Wikimetal (Daniel Dystyler): Alô, Doro?

Doro Pesch: Sim, oi! É o Daniel?

W (DD): Sim, aqui é o Daniel, do Wikimetal, do Brasil. Como você está?

DP: Oi, eu estou bem, muito bem. E você?

W (DD): Eu estou bem. Doro, é realmente uma honra ter você aqui no nosso programa, nós ouvimos a sua música desde os seus tempos no WARLOCK, desde os anos 80, então é muito, muito bom ter você aqui no Wikimetal. Então primeiramente, seja bem vinda, e obrigada por passar o tempo conosco.

DP: Ah, muito obrigada. Eu estou muito feliz de estar aqui, eu amo todos os fãs brasileiros, e eu amo o Brasil, então é muito legal, eu estou muito feliz e empolgada.

W (DD): Doro, em primeiro lugar, deixe-me parabenizá-la pelo seu último álbum, “Raise Your Fist”, é um álbum ótimo e nós estamos muito feliz que a Doro está produzindo música de tanta qualidade. Então você poderia falar um pouco sobre como a recepção do álbum pelos fãs está sendo até agora?

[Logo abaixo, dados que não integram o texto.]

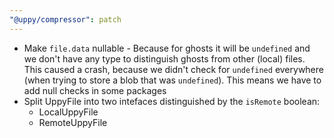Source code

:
 ```yaml
---
"@uppy/compressor": patch
---
```


- Make `file.data` nullable - Because for ghosts it will be `undefined` and we don't have any type to distinguish ghosts from other (local) files. This caused a crash, because we didn't check for `undefined` everywhere (when trying to store a blob that was `undefined`). This means we have to add null checks in some packages
- Split UppyFile into two intefaces distinguished by the `isRemote` boolean:
  - LocalUppyFile
  - RemoteUppyFile
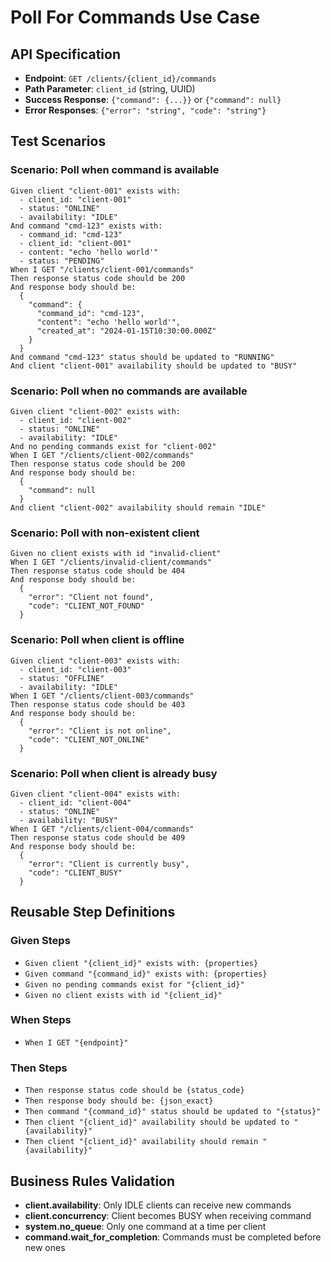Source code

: # Poll For Commands Use Case

## API Specification
- **Endpoint**: `GET /clients/{client_id}/commands`
- **Path Parameter**: `client_id` (string, UUID)
- **Success Response**: `{"command": {...}}` or `{"command": null}`
- **Error Responses**: `{"error": "string", "code": "string"}`

## Test Scenarios

### Scenario: Poll when command is available
```
Given client "client-001" exists with:
  - client_id: "client-001"
  - status: "ONLINE"
  - availability: "IDLE"
And command "cmd-123" exists with:
  - command_id: "cmd-123"
  - client_id: "client-001"
  - content: "echo 'hello world'"
  - status: "PENDING"
When I GET "/clients/client-001/commands"
Then response status code should be 200
And response body should be:
  {
    "command": {
      "command_id": "cmd-123",
      "content": "echo 'hello world'",
      "created_at": "2024-01-15T10:30:00.000Z"
    }
  }
And command "cmd-123" status should be updated to "RUNNING"
And client "client-001" availability should be updated to "BUSY"
```

### Scenario: Poll when no commands are available
```
Given client "client-002" exists with:
  - client_id: "client-002"
  - status: "ONLINE"
  - availability: "IDLE"
And no pending commands exist for "client-002"
When I GET "/clients/client-002/commands"
Then response status code should be 200
And response body should be:
  {
    "command": null
  }
And client "client-002" availability should remain "IDLE"
```

### Scenario: Poll with non-existent client
```
Given no client exists with id "invalid-client"
When I GET "/clients/invalid-client/commands"
Then response status code should be 404
And response body should be:
  {
    "error": "Client not found",
    "code": "CLIENT_NOT_FOUND"
  }
```

### Scenario: Poll when client is offline
```
Given client "client-003" exists with:
  - client_id: "client-003"
  - status: "OFFLINE"
  - availability: "IDLE"
When I GET "/clients/client-003/commands"
Then response status code should be 403
And response body should be:
  {
    "error": "Client is not online",
    "code": "CLIENT_NOT_ONLINE"
  }
```

### Scenario: Poll when client is already busy
```
Given client "client-004" exists with:
  - client_id: "client-004"
  - status: "ONLINE"
  - availability: "BUSY"
When I GET "/clients/client-004/commands"
Then response status code should be 409
And response body should be:
  {
    "error": "Client is currently busy",
    "code": "CLIENT_BUSY"
  }
```

## Reusable Step Definitions

### Given Steps
- `Given client "{client_id}" exists with: {properties}`
- `Given command "{command_id}" exists with: {properties}`
- `Given no pending commands exist for "{client_id}"`
- `Given no client exists with id "{client_id}"`

### When Steps
- `When I GET "{endpoint}"`

### Then Steps
- `Then response status code should be {status_code}`
- `Then response body should be: {json_exact}`
- `Then command "{command_id}" status should be updated to "{status}"`
- `Then client "{client_id}" availability should be updated to "{availability}"`
- `Then client "{client_id}" availability should remain "{availability}"`

## Business Rules Validation
- **client.availability**: Only IDLE clients can receive new commands
- **client.concurrency**: Client becomes BUSY when receiving command
- **system.no_queue**: Only one command at a time per client
- **command.wait_for_completion**: Commands must be completed before new ones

DP: Sim, nós fizemos turnê pelo mundo todo, nós fizemos turnê pela Europa e pela Escandinávia, e os fãs amaram. Nós fizemos… Sim, tipo, 5 ou 6 músicas do novo álbum, entre outros álbuns, algumas músicas do Warlock. E eu acho que o material novo está realmente fantástico, eu acho que a “Raise Your Fist” é incrível. Nós tocamos em algumas cidades, alguns países… Os fãs amaram… Ver os punhos deles no ar, sabe, é uma das melhores coisas, e ouvi-los cantando junto… Eu nunca vi tantos punhos. Foi muito legal, quando eu estava em Wacken, em um show, eu disse “Quero ver os seus punhos!” e tinham 60 mil punhos no ar. Foi muito legal de ver. Eu não poderia ter ficado mais feliz.

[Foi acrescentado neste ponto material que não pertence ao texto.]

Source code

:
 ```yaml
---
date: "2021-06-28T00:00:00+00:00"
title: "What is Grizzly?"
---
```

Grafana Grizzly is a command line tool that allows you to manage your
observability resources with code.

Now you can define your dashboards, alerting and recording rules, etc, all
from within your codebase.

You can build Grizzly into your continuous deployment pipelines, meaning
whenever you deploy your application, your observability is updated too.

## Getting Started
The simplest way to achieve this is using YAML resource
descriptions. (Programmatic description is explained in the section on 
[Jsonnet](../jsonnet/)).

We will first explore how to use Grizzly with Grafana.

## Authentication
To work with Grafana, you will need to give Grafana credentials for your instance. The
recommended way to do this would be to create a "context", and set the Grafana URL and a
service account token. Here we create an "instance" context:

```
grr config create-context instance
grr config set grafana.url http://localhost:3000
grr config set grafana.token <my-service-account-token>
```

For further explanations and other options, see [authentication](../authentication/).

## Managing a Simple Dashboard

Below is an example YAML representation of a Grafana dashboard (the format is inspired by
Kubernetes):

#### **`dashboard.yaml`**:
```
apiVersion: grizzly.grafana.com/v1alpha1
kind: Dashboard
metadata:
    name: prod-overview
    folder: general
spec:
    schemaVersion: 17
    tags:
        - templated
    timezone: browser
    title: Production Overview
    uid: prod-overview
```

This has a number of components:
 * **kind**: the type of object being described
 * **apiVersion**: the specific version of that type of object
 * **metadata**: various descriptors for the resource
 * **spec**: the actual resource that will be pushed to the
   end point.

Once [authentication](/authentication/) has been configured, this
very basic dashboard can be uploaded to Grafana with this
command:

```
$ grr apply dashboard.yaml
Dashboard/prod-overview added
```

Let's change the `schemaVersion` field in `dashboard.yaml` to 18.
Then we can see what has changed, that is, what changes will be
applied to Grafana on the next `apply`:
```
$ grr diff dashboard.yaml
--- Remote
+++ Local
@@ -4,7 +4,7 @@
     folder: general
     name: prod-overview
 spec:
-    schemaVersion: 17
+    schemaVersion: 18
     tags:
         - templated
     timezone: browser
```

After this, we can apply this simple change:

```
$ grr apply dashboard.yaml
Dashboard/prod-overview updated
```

W (DD): Uau, isso é muito legal de saber. A fora a ótima música no álbum, também há fotos muito boas que você colocou, então nós recomendamos fortemente que os nossos ouvintes comprem o CD do “Raise Your Fist”. Eu percebi que você tem fotos com o LEMMY e com o inesquecível RONNIE JAMES DIO. Você poderia falar um pouco sobre, primeiramente, gravar uma música com o Lemmy, a “It Still Hurts”, e também sobre o Dio, você fez essa ótima música “Hero” para ele, então você poderia compartilhar algumas lembranças sobre as sessões de gravação com o Lemmy, e também sobre produzir uma música para o Dio?

DP: Sim, eu adoraria. Eu conheci o Lemmy muitos anos atrás, no começo dos anos 80, e nós nos tornamos grandes amigos, e nós fizemos turnê juntos muitas vezes, e nós tocamos em muitos festivais. E nessa última vez, eu estava com o Lemmy na gravação do álbum “Calling The Wild”, e nós gravamos o clássico do MOTOÖRHEAD “Love Me Forever” e a outra música foi “Alone Again”, e o Lemmy disse “Ah, eu tenho essa ideia, você quer ouvir?” e eu disse “Ah, eu adoraria.” E ele tocou essa ideia para mim, o Lemmy cantando era tão bonito, tocou a minha alma profundamente, uau, foi inacreditável. Então agora, tantos anos depois, eu tive essa ideia para a música “It Still Hurts” e eu comecei a cantar, e eu pensei… E eu meio que… Eu ouvi ele cantando na minha cabeça, então eu mostrei a música para ele e ele disse “Ah, vamos fazer, eu adorei” e nós gravamos a música em L.A, e na verdade, o Lemmy… Ele foi tão bacana, e nós dois nos divertimos muito no estúdio, e eu amo muito ele, ele é uma ótima pessoa, um ótimo músico, e os vocais dele no “It Still Hurts”, uau, eles realmente me abalam, eles têm tanta emoção e profundidade, eu amo, é uma das minhas músicas preferidas do álbum. É uma honra trabalhar com o Lemmy nesse álbum, especialmente nós sendo tão amigos, é algo que… Eu não sei, eu acho que nós ficamos cada vez mais amigos esses anos todos, e ele é muito próximo de mim. E outra pessoa incrível era o Ronnie James Dio. Eu estive com ele muitas vezes. Na verdade, a primeira vez que eu fiz uma turnê na Europa foi em 87, depois do álbum “Triumph and Agony”, e então eu conheci ele, ele foi muito legal, super simpático, um artista muito bacana. Eu confiava nele, nós fizemos turnê juntos, eu abri para o “HEAVEN AND HELL”, e nós fizemos uma longa turnê americana em 2000, e nós nos tornamos grandes amigos. E o Ronnie realmente era uma das pessoas mais amáveis e a voz dele era tão incrível. E quando eu soube que ele havia falecido, por duas semanas, eu não consegui acreditar, de tão triste, foi tão difícil. Eu queria escrever uma música para ele, eu tinha essa melodia na minha cabeça… Porque era muito importante para mim fazer tudo certo, e nós terminamos a música dois dias depois, e ficou honesta e sincera, foi a música mais importante para mim de colocar nesse álbum. Ele era uma das melhores pessoas que já viveram e eu sempre vou amá-lo. O Ronnie está sempre no nosso coração, sempre estará, sabe.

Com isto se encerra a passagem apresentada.